* [Exercise directions]: Return each entry exactly, omitting nothing.

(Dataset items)
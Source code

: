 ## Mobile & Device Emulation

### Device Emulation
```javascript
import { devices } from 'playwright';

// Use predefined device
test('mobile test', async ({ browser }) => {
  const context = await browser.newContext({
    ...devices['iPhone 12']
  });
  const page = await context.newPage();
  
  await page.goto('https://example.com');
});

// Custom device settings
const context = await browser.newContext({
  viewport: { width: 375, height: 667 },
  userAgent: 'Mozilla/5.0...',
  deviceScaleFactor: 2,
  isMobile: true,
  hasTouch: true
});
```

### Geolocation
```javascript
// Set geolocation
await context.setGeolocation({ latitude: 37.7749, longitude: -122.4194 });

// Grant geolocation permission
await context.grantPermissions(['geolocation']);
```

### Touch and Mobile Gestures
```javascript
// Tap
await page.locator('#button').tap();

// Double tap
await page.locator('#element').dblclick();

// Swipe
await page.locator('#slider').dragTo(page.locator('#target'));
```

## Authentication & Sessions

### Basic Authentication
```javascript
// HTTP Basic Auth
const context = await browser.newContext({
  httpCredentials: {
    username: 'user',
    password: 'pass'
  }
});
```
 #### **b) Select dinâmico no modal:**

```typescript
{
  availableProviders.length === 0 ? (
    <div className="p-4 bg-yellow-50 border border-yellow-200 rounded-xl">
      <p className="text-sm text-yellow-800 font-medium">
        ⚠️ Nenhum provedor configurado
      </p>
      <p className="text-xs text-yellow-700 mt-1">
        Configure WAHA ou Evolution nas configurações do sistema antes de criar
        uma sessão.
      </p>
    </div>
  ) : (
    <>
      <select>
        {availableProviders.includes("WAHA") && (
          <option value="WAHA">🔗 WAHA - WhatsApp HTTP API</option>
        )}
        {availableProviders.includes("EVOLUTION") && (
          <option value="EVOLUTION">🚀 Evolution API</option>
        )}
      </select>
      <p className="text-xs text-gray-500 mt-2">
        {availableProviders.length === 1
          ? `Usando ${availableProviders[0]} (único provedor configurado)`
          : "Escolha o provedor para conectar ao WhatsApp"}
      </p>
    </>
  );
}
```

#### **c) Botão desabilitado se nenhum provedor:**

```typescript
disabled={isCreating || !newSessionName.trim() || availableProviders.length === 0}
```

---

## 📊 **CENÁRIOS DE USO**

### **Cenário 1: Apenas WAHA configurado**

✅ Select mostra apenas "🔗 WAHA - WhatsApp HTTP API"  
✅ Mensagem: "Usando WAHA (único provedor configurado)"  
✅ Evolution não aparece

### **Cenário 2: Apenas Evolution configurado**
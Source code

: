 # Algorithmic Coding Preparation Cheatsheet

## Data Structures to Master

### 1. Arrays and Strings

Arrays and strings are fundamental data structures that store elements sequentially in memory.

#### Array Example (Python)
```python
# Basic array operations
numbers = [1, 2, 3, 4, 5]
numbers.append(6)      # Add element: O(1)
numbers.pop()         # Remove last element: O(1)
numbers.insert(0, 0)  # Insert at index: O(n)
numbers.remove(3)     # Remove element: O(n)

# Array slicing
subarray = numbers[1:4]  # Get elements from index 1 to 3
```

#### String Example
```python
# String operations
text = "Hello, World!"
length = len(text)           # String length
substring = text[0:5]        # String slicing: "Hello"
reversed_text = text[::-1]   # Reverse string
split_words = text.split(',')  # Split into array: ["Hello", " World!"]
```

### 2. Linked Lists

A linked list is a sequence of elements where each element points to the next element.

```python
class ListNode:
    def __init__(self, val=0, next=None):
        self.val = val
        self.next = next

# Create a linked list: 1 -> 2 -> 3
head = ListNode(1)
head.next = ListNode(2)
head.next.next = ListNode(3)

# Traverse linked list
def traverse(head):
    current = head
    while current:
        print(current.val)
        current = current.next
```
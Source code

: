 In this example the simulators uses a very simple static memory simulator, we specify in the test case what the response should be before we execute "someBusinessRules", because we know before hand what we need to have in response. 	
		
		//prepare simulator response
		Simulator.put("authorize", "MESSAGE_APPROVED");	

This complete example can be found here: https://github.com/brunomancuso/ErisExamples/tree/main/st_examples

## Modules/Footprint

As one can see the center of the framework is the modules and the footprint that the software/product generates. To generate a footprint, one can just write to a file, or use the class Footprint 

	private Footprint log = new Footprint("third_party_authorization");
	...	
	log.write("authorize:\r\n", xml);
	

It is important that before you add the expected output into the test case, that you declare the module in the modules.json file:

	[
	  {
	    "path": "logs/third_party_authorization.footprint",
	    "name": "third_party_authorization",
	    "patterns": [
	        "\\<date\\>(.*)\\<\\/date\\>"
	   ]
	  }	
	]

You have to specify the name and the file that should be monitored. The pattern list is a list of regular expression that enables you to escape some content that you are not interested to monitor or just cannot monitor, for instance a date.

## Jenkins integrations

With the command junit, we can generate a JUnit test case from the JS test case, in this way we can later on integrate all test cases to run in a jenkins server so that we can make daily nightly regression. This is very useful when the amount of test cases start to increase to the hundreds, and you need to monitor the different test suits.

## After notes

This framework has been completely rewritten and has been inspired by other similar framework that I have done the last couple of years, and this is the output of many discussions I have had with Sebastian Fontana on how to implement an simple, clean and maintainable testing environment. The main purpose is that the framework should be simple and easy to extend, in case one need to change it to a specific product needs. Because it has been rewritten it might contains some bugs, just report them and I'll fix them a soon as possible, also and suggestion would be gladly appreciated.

* [Response to this task]:
Source code

: ## Mobile & Device Emulation

### Device Emulation
```javascript
import { devices } from 'playwright';

// Use predefined device
test('mobile test', async ({ browser }) => {
  const context = await browser.newContext({
    ...devices['iPhone 12']
  });
  const page = await context.newPage();
  
  await page.goto('https://example.com');
});

// Custom device settings
const context = await browser.newContext({
  viewport: { width: 375, height: 667 },
  userAgent: 'Mozilla/5.0...',
  deviceScaleFactor: 2,
  isMobile: true,
  hasTouch: true
});
```

### Geolocation
```javascript
// Set geolocation
await context.setGeolocation({ latitude: 37.7749, longitude: -122.4194 });

// Grant geolocation permission
await context.grantPermissions(['geolocation']);
```

### Touch and Mobile Gestures
```javascript
// Tap
await page.locator('#button').tap();

// Double tap
await page.locator('#element').dblclick();

// Swipe
await page.locator('#slider').dragTo(page.locator('#target'));
```

## Authentication & Sessions

### Basic Authentication
```javascript
// HTTP Basic Auth
const context = await browser.newContext({
  httpCredentials: {
    username: 'user',
    password: 'pass'
  }
});
```
 #### **b) Select dinâmico no modal:**

```typescript
{
  availableProviders.length === 0 ? (
    <div className="p-4 bg-yellow-50 border border-yellow-200 rounded-xl">
      <p className="text-sm text-yellow-800 font-medium">
        ⚠️ Nenhum provedor configurado
      </p>
      <p className="text-xs text-yellow-700 mt-1">
        Configure WAHA ou Evolution nas configurações do sistema antes de criar
        uma sessão.
      </p>
    </div>
  ) : (
    <>
      <select>
        {availableProviders.includes("WAHA") && (
          <option value="WAHA">🔗 WAHA - WhatsApp HTTP API</option>
        )}
        {availableProviders.includes("EVOLUTION") && (
          <option value="EVOLUTION">🚀 Evolution API</option>
        )}
      </select>
      <p className="text-xs text-gray-500 mt-2">
        {availableProviders.length === 1
          ? `Usando ${availableProviders[0]} (único provedor configurado)`
          : "Escolha o provedor para conectar ao WhatsApp"}
      </p>
    </>
  );
}
```

#### **c) Botão desabilitado se nenhum provedor:**

```typescript
disabled={isCreating || !newSessionName.trim() || availableProviders.length === 0}
```

---

## 📊 **CENÁRIOS DE USO**

### **Cenário 1: Apenas WAHA configurado**

✅ Select mostra apenas "🔗 WAHA - WhatsApp HTTP API"  
✅ Mensagem: "Usando WAHA (único provedor configurado)"  
✅ Evolution não aparece

### **Cenário 2: Apenas Evolution configurado**
Source code

: # Algorithmic Coding Preparation Cheatsheet

## Data Structures to Master

### 1. Arrays and Strings

Arrays and strings are fundamental data structures that store elements sequentially in memory.

#### Array Example (Python)
```python
# Basic array operations
numbers = [1, 2, 3, 4, 5]
numbers.append(6)      # Add element: O(1)
numbers.pop()         # Remove last element: O(1)
numbers.insert(0, 0)  # Insert at index: O(n)
numbers.remove(3)     # Remove element: O(n)

# Array slicing
subarray = numbers[1:4]  # Get elements from index 1 to 3
```

#### String Example
```python
# String operations
text = "Hello, World!"
length = len(text)           # String length
substring = text[0:5]        # String slicing: "Hello"
reversed_text = text[::-1]   # Reverse string
split_words = text.split(',')  # Split into array: ["Hello", " World!"]
```

### 2. Linked Lists

A linked list is a sequence of elements where each element points to the next element.

```python
class ListNode:
    def __init__(self, val=0, next=None):
        self.val = val
        self.next = next

# Create a linked list: 1 -> 2 -> 3
head = ListNode(1)
head.next = ListNode(2)
head.next.next = ListNode(3)

# Traverse linked list
def traverse(head):
    current = head
    while current:
        print(current.val)
        current = current.next
```
Source code

: In this example the simulators uses a very simple static memory simulator, we specify in the test case what the response should be before we execute "someBusinessRules", because we know before hand what we need to have in response. 	
		
		//prepare simulator response
		Simulator.put("authorize", "MESSAGE_APPROVED");	

This complete example can be found here: https://github.com/brunomancuso/ErisExamples/tree/main/st_examples

## Modules/Footprint

As one can see the center of the framework is the modules and the footprint that the software/product generates. To generate a footprint, one can just write to a file, or use the class Footprint 

	private Footprint log = new Footprint("third_party_authorization");
	...	
	log.write("authorize:\r\n", xml);
	

It is important that before you add the expected output into the test case, that you declare the module in the modules.json file:

	[
	  {
	    "path": "logs/third_party_authorization.footprint",
	    "name": "third_party_authorization",
	    "patterns": [
	        "\\<date\\>(.*)\\<\\/date\\>"
	   ]
	  }	
	]

You have to specify the name and the file that should be monitored. The pattern list is a list of regular expression that enables you to escape some content that you are not interested to monitor or just cannot monitor, for instance a date.

## Jenkins integrations

With the command junit, we can generate a JUnit test case from the JS test case, in this way we can later on integrate all test cases to run in a jenkins server so that we can make daily nightly regression. This is very useful when the amount of test cases start to increase to the hundreds, and you need to monitor the different test suits.

## After notes

This framework has been completely rewritten and has been inspired by other similar framework that I have done the last couple of years, and this is the output of many discussions I have had with Sebastian Fontana on how to implement an simple, clean and maintainable testing environment. The main purpose is that the framework should be simple and easy to extend, in case one need to change it to a specific product needs. Because it has been rewritten it might contains some bugs, just report them and I'll fix them a soon as possible, also and suggestion would be gladly appreciated.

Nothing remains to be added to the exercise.